Please write out the entire listing below exactly, excluding its pictures.

————————

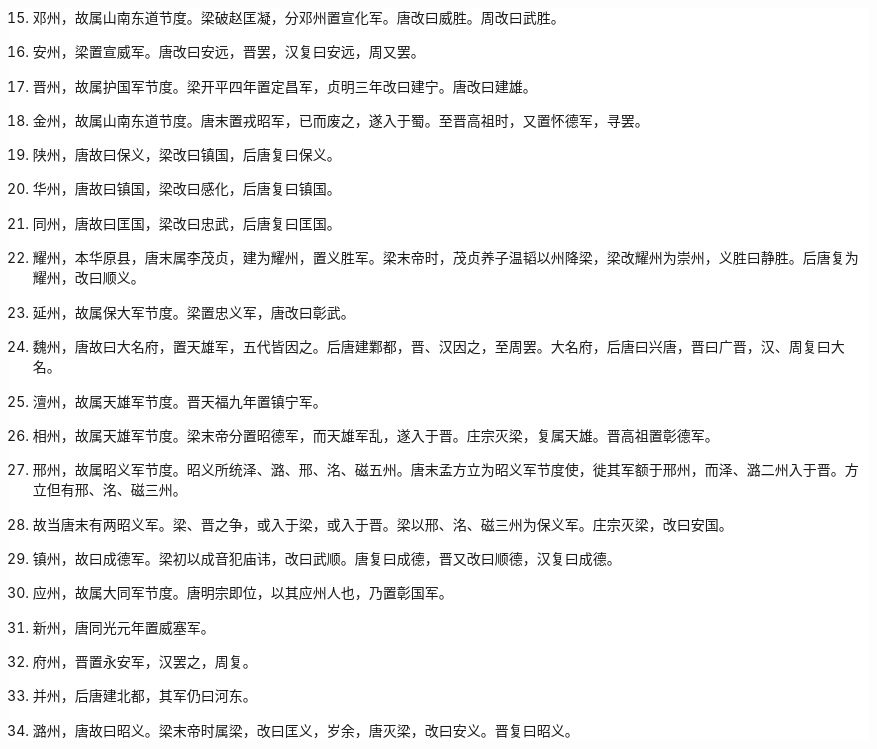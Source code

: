15. <span id="职方考第三-15"></span>
邓州，故属山南东道节度。梁破赵匡凝，分邓州置宣化军。唐改曰威胜。周改曰武胜。

16. <span id="职方考第三-16"></span>
安州，梁置宣威军。唐改曰安远，晋罢，汉复曰安远，周又罢。

17. <span id="职方考第三-17"></span>
晋州，故属护国军节度。梁开平四年置定昌军，贞明三年改曰建宁。唐改曰建雄。

18. <span id="职方考第三-18"></span>
金州，故属山南东道节度。唐末置戎昭军，已而废之，遂入于蜀。至晋高祖时，又置怀德军，寻罢。

19. <span id="职方考第三-19"></span>
陕州，唐故曰保义，梁改曰镇国，后唐复曰保义。

20. <span id="职方考第三-20"></span>
华州，唐故曰镇国，梁改曰感化，后唐复曰镇国。

21. <span id="职方考第三-21"></span>
同州，唐故曰匡国，梁改曰忠武，后唐复曰匡国。

22. <span id="职方考第三-22"></span>
耀州，本华原县，唐末属李茂贞，建为耀州，置义胜军。梁末帝时，茂贞养子温韬以州降梁，梁改耀州为崇州，义胜曰静胜。后唐复为耀州，改曰顺义。

23. <span id="职方考第三-23"></span>
延州，故属保大军节度。梁置忠义军，唐改曰彰武。

24. <span id="职方考第三-24"></span>
魏州，唐故曰大名府，置天雄军，五代皆因之。后唐建鄴都，晋、汉因之，至周罢。大名府，后唐曰兴唐，晋曰广晋，汉、周复曰大名。

25. <span id="职方考第三-25"></span>
澶州，故属天雄军节度。晋天福九年置镇宁军。

26. <span id="职方考第三-26"></span>
相州，故属天雄军节度。梁末帝分置昭德军，而天雄军乱，遂入于晋。庄宗灭梁，复属天雄。晋高祖置彰德军。

27. <span id="职方考第三-27"></span>
邢州，故属昭义军节度。昭义所统泽、潞、邢、洺、磁五州。唐末孟方立为昭义军节度使，徙其军额于邢州，而泽、潞二州入于晋。方立但有邢、洺、磁三州。

28. <span id="职方考第三-28"></span>
故当唐末有两昭义军。梁、晋之争，或入于梁，或入于晋。梁以邢、洺、磁三州为保义军。庄宗灭梁，改曰安国。

29. <span id="职方考第三-29"></span>
镇州，故曰成德军。梁初以成音犯庙讳，改曰武顺。唐复曰成德，晋又改曰顺德，汉复曰成德。

30. <span id="职方考第三-30"></span>
应州，故属大同军节度。唐明宗即位，以其应州人也，乃置彰国军。

31. <span id="职方考第三-31"></span>
新州，唐同光元年置威塞军。

32. <span id="职方考第三-32"></span>
府州，晋置永安军，汉罢之，周复。

33. <span id="职方考第三-33"></span>
并州，后唐建北都，其军仍曰河东。

34. <span id="职方考第三-34"></span>
潞州，唐故曰昭义。梁末帝时属梁，改曰匡义，岁余，唐灭梁，改曰安义。晋复曰昭义。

————————

## Exercise answer
Source code

:15. <span id="职方考第三-15"></span>
邓州，故属山南东道节度。梁破赵匡凝，分邓州置宣化军。唐改曰威胜。周改曰武胜。

16. <span id="职方考第三-16"></span>
安州，梁置宣威军。唐改曰安远，晋罢，汉复曰安远，周又罢。

17. <span id="职方考第三-17"></span>
晋州，故属护国军节度。梁开平四年置定昌军，贞明三年改曰建宁。唐改曰建雄。

18. <span id="职方考第三-18"></span>
金州，故属山南东道节度。唐末置戎昭军，已而废之，遂入于蜀。至晋高祖时，又置怀德军，寻罢。

19. <span id="职方考第三-19"></span>
陕州，唐故曰保义，梁改曰镇国，后唐复曰保义。

20. <span id="职方考第三-20"></span>
华州，唐故曰镇国，梁改曰感化，后唐复曰镇国。

21. <span id="职方考第三-21"></span>
同州，唐故曰匡国，梁改曰忠武，后唐复曰匡国。

22. <span id="职方考第三-22"></span>
耀州，本华原县，唐末属李茂贞，建为耀州，置义胜军。梁末帝时，茂贞养子温韬以州降梁，梁改耀州为崇州，义胜曰静胜。后唐复为耀州，改曰顺义。

23. <span id="职方考第三-23"></span>
延州，故属保大军节度。梁置忠义军，唐改曰彰武。

24. <span id="职方考第三-24"></span>
魏州，唐故曰大名府，置天雄军，五代皆因之。后唐建鄴都，晋、汉因之，至周罢。大名府，后唐曰兴唐，晋曰广晋，汉、周复曰大名。

25. <span id="职方考第三-25"></span>
澶州，故属天雄军节度。晋天福九年置镇宁军。

26. <span id="职方考第三-26"></span>
相州，故属天雄军节度。梁末帝分置昭德军，而天雄军乱，遂入于晋。庄宗灭梁，复属天雄。晋高祖置彰德军。

27. <span id="职方考第三-27"></span>
邢州，故属昭义军节度。昭义所统泽、潞、邢、洺、磁五州。唐末孟方立为昭义军节度使，徙其军额于邢州，而泽、潞二州入于晋。方立但有邢、洺、磁三州。

28. <span id="职方考第三-28"></span>
故当唐末有两昭义军。梁、晋之争，或入于梁，或入于晋。梁以邢、洺、磁三州为保义军。庄宗灭梁，改曰安国。

29. <span id="职方考第三-29"></span>
镇州，故曰成德军。梁初以成音犯庙讳，改曰武顺。唐复曰成德，晋又改曰顺德，汉复曰成德。

30. <span id="职方考第三-30"></span>
应州，故属大同军节度。唐明宗即位，以其应州人也，乃置彰国军。

31. <span id="职方考第三-31"></span>
新州，唐同光元年置威塞军。

32. <span id="职方考第三-32"></span>
府州，晋置永安军，汉罢之，周复。

33. <span id="职方考第三-33"></span>
并州，后唐建北都，其军仍曰河东。

34. <span id="职方考第三-34"></span>
潞州，唐故曰昭义。梁末帝时属梁，改曰匡义，岁余，唐灭梁，改曰安义。晋复曰昭义。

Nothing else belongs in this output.